Several corollary advantages stem from this. Improved pack thickness and more uniform vertical density have already been mentioned. However, since binder is not applied until after removal of most of the air, virtually no binder ends up in the emissions discharge. This has favorable environmental and operational implications. No scrubbers are needed to remove volatile organics; the exhaust is basically water vapor. Secondly, since the airflow is reduced drastically prior to application of binder, binder is not sucked into downstream air components such as suction boxes, forming fans, drop out boxes and the like. Some binders are acidic and corrosive, so it is highly advantageous to keep it out of downstream components. Additionally, the binder solids content can be increased, thus concentrating the binder solution and reducing the amount of water used. Finally, the gentle velocities of the fibers in the conveyor area allows for additional means to achieve better cross machine uniformity. The fibers are not driven onto the conveyer by high air flow and held there by suction, so less aggressive side-to-side distribution means is effective.

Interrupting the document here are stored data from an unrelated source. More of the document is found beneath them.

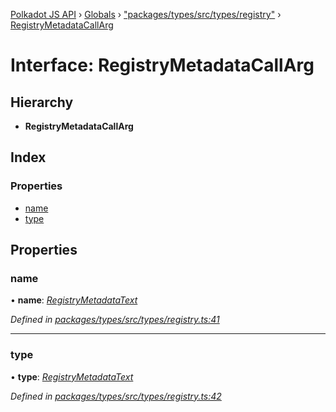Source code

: [Polkadot JS API](../README.md) › [Globals](../globals.md) › ["packages/types/src/types/registry"](../modules/_packages_types_src_types_registry_.md) › [RegistryMetadataCallArg](_packages_types_src_types_registry_.registrymetadatacallarg.md)

# Interface: RegistryMetadataCallArg

## Hierarchy

* **RegistryMetadataCallArg**

## Index

### Properties

* [name](_packages_types_src_types_registry_.registrymetadatacallarg.md#name)
* [type](_packages_types_src_types_registry_.registrymetadatacallarg.md#type)

## Properties

###  name

• **name**: *[RegistryMetadataText](_packages_types_src_types_registry_.registrymetadatatext.md)*

*Defined in [packages/types/src/types/registry.ts:41](https://github.com/polkadot-js/api/blob/35c37aa66/packages/types/src/types/registry.ts#L41)*

___

###  type

• **type**: *[RegistryMetadataText](_packages_types_src_types_registry_.registrymetadatatext.md)*

*Defined in [packages/types/src/types/registry.ts:42](https://github.com/polkadot-js/api/blob/35c37aa66/packages/types/src/types/registry.ts#L42)*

Other advantages of cyclonic separation of fibers and application of binder post separation are also to be realized. The residence time of particles in the separator and the pure absolute distance from the heat of the forehearth and fiberizing units allows the fibers to cool more naturally. The application of binder to cooler fibers reduces the viscosity problems mentioned above. But, in addition, less coolant liquid is required which, in turn, reduces the amount of moisture introduced into the pack, and the amount of washwater that must be collected and recycled. Less moisture in the pack means less drying time and energy and improves operational efficiency. Less binder may be needed as well, since there is no force sucking it through the conveyor to end up wasted on downstream production components.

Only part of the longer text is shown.